> **Work request**:
In the entries, find all lines that hold the word "text" and copy them.

> **Exercise material**:
────
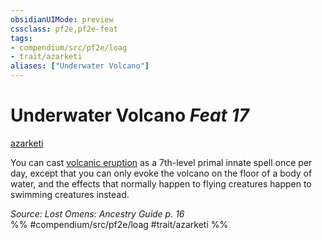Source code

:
```yaml
---
obsidianUIMode: preview
cssclass: pf2e,pf2e-feat
tags:
- compendium/src/pf2e/loag
- trait/azarketi
aliases: ["Underwater Volcano"]
---
```

# Underwater Volcano  *Feat 17*  
[azarketi](/rules/traits/azarketi-loag.md)  


You can cast [volcanic eruption](/compendium/spells/volcanic-eruption.md) as a 7th-level primal innate spell once per day, except that you can only evoke the volcano on the floor of a body of water, and the effects that normally happen to flying creatures happen to swimming creatures instead.

*Source: Lost Omens: Ancestry Guide p. 16*  
%% #compendium/src/pf2e/loag #trait/azarketi %%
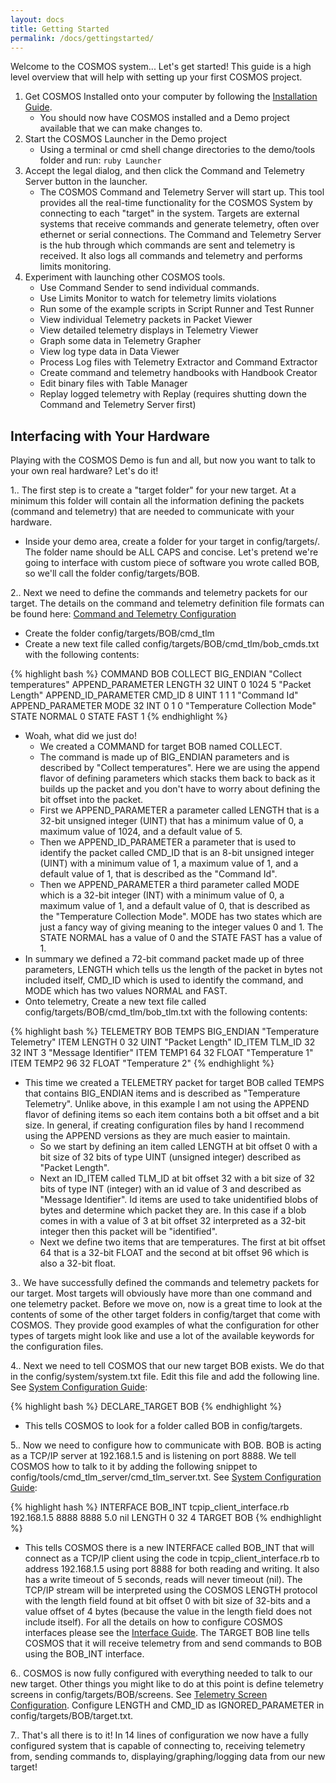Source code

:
 ```yaml
---
layout: docs
title: Getting Started
permalink: /docs/gettingstarted/
---
```


Welcome to the COSMOS system... Let's get started!   This guide is a high level overview that will help with setting up your first COSMOS project.

1. Get COSMOS Installed onto your computer by following the [Installation Guide](/docs/installation).
    * You should now have COSMOS installed and a Demo project available that we can make changes to.
2. Start the COSMOS Launcher in the Demo project
    * Using a terminal or cmd shell change directories to the demo/tools folder and run: ``` ruby Launcher ```
3. Accept the legal dialog, and then click the Command and Telemetry Server button in the launcher.
    * The COSMOS Command and Telemetry Server will start up. This tool provides all the real-time functionality for the COSMOS System by connecting to each "target" in the system. Targets are external systems that receive commands and generate telemetry, often over ethernet or serial connections.  The Command and Telemetry Server is the hub through which commands are sent and telemetry is received.  It also logs all commands and telemetry and performs limits monitoring.
4. Experiment with launching other COSMOS tools.
    * Use Command Sender to send individual commands.
    * Use Limits Monitor to watch for telemetry limits violations
    * Run some of the example scripts in Script Runner and Test Runner
    * View individual Telemetry packets in Packet Viewer
    * View detailed telemetry displays in Telemetry Viewer
    * Graph some data in Telemetry Grapher
    * View log type data in Data Viewer
    * Process Log files with Telemetry Extractor and Command Extractor
    * Create command and telemetry handbooks with Handbook Creator
    * Edit binary files with Table Manager
    * Replay logged telemetry with Replay (requires shutting down the Command and Telemetry Server first)

## Interfacing with Your Hardware

Playing with the COSMOS Demo is fun and all, but now you want to talk to your own real hardware?  Let's do it!

1.. The first step is to create a "target folder" for your new target.  At a minimum this folder will contain all the information defining the packets (command and telemetry) that are needed to communicate with your hardware.

* Inside your demo area, create a folder for your target in config/targets/.  The folder name should be ALL CAPS and concise. Let's pretend we're going to interface with custom piece of software you wrote called BOB, so we'll call the folder config/targets/BOB.

2.. Next we need to define the commands and telemetry packets for our target.  The details on the command and telemetry definition file formats can be found here: [Command and Telemetry Configuration](/docs/cmdtlm)

* Create the folder config/targets/BOB/cmd_tlm
* Create a new text file called config/targets/BOB/cmd_tlm/bob_cmds.txt with the following contents:

{% highlight bash %}
COMMAND BOB COLLECT BIG_ENDIAN "Collect temperatures"
  APPEND_PARAMETER LENGTH 32 UINT 0 1024 5 "Packet Length"
  APPEND_ID_PARAMETER CMD_ID 8 UINT 1 1 1 "Command Id"
  APPEND_PARAMETER MODE 32 INT 0 1 0 "Temperature Collection Mode"
    STATE NORMAL 0
    STATE FAST 1
{% endhighlight %}

* Woah, what did we just do!
    * We created a COMMAND for target BOB named COLLECT.
    * The command is made up of BIG_ENDIAN parameters and is described by "Collect temperatures".  Here we are using the append flavor of defining parameters which stacks them back to back as it builds up the packet and you don't have to worry about defining the bit offset into the packet.
    * First we APPEND_PARAMETER a parameter called LENGTH that is a 32-bit unsigned integer (UINT) that has a minimum value of 0, a maximum value of 1024, and a default value of 5.
    * Then we APPEND_ID_PARAMETER a parameter that is used to identify the packet called CMD_ID that is an 8-bit unsigned integer (UINT) with a minimum value of 1, a maximum value of 1, and a default value of 1, that is described as the "Command Id".
    * Then we APPEND_PARAMETER a third parameter called MODE which is a 32-bit integer (INT) with a minimum value of 0, a maximum value of 1, and a default value of 0, that is described as the "Temperature Collection Mode".  MODE has two states which are just a fancy way of giving meaning to the integer values 0 and 1.   The STATE NORMAL has a value of 0 and the STATE FAST has a value of 1.
* In summary we defined a 72-bit command packet made up of three parameters, LENGTH which tells us the length of the packet in bytes not included itself, CMD_ID which is used to identify the command, and MODE which has two values NORMAL and FAST.
* Onto telemetry, Create a new text file called config/targets/BOB/cmd_tlm/bob_tlm.txt with the following contents:

{% highlight bash %}
TELEMETRY BOB TEMPS BIG_ENDIAN "Temperature Telemetry"
  ITEM LENGTH 0 32 UINT "Packet Length"
  ID_ITEM TLM_ID 32 32 INT 3 "Message Identifier"
  ITEM TEMP1 64 32 FLOAT "Temperature 1"
  ITEM TEMP2 96 32 FLOAT "Temperature 2"
{% endhighlight %}

* This time we created a TELEMETRY packet for target BOB called TEMPS that contains BIG_ENDIAN items and is described as "Temperature Telemetry".  Unlike above, in this example I am not using the APPEND flavor of defining items so each item contains both a bit offset and a bit size.  In general, if creating configuration files by hand I recommend using the APPEND versions as they are much easier to maintain.
    * So we start by defining an item called LENGTH at bit offset 0 with a bit size of 32 bits of type UINT (unsigned integer) described as "Packet Length".
    * Next an ID_ITEM called TLM_ID at bit offset 32 with a bit size of 32 bits of type INT (integer) with an id value of 3 and described as "Message Identifier".  Id items are used to take unidentified blobs of bytes and determine which packet they are.  In this case if a blob comes in with a value of 3 at bit offset 32 interpreted as a 32-bit integer then this packet will be "identified".
    * Next we define two items that are temperatures.  The first at bit offset 64 that is a 32-bit FLOAT and the second at bit offset 96 which is also a 32-bit float.

3.. We have successfully defined the commands and telemetry packets for our target.  Most targets will obviously have more than one command and one telemetry packet.  Before we move on, now is a great time to look at the contents of some of the other target folders in config/target that come with COSMOS.  They provide good examples of what the configuration for other types of targets might look like and use a lot of the available keywords for the configuration files.

4.. Next we need to tell COSMOS that our new target BOB exists.  We do that in the config/system/system.txt file.  Edit this file and add the following line. See [System Configuration Guide](/docs/system):

{% highlight bash %}
DECLARE_TARGET BOB
{% endhighlight %}

* This tells COSMOS to look for a folder called BOB in config/targets.

5.. Now we need to configure how to communicate with BOB.  BOB is acting as a TCP/IP server at 192.168.1.5 and is listening on port 8888.  We tell COSMOS how to talk to it by adding the following snippet to config/tools/cmd_tlm_server/cmd_tlm_server.txt. See [System Configuration Guide](/docs/system):

{% highlight hash %}
INTERFACE BOB_INT tcpip_client_interface.rb 192.168.1.5 8888 8888 5.0 nil LENGTH 0 32 4
  TARGET BOB
{% endhighlight %}

* This tells COSMOS there is a new INTERFACE called BOB_INT that will connect as a TCP/IP client using the code in tcpip_client_interface.rb to address 192.168.1.5 using port 8888 for both reading and writing.  It also has a write timeout of 5 seconds, reads will never timeout (nil).  The TCP/IP stream will be interpreted using the COSMOS LENGTH protocol with the length field found at bit offset 0 with bit size of 32-bits and a value offset of 4 bytes (because the value in the length field does not include itself).  For all the details on how to configure COSMOS interfaces please see the [Interface Guide](/docs/interfaces).  The TARGET BOB line tells COSMOS that it will receive telemetry from and send commands to BOB using the BOB_INT interface.

6.. COSMOS is now fully configured with everything needed to talk to our new target.  Other things you might like to do at this point is define telemetry screens in config/targets/BOB/screens. See [Telemetry Screen Configuration](/docs/screens).  Configure LENGTH and CMD_ID as IGNORED_PARAMETER in config/targets/BOB/target.txt.

7.. That's all there is to it!  In 14 lines of configuration we now have a fully configured system that is capable of connecting to, receiving telemetry from, sending commands to, displaying/graphing/logging data from our new target!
────
> **Answer section**:
* Create a new text file called config/targets/BOB/cmd_tlm/bob_cmds.txt with the following contents:
* Onto telemetry, Create a new text file called config/targets/BOB/cmd_tlm/bob_tlm.txt with the following contents:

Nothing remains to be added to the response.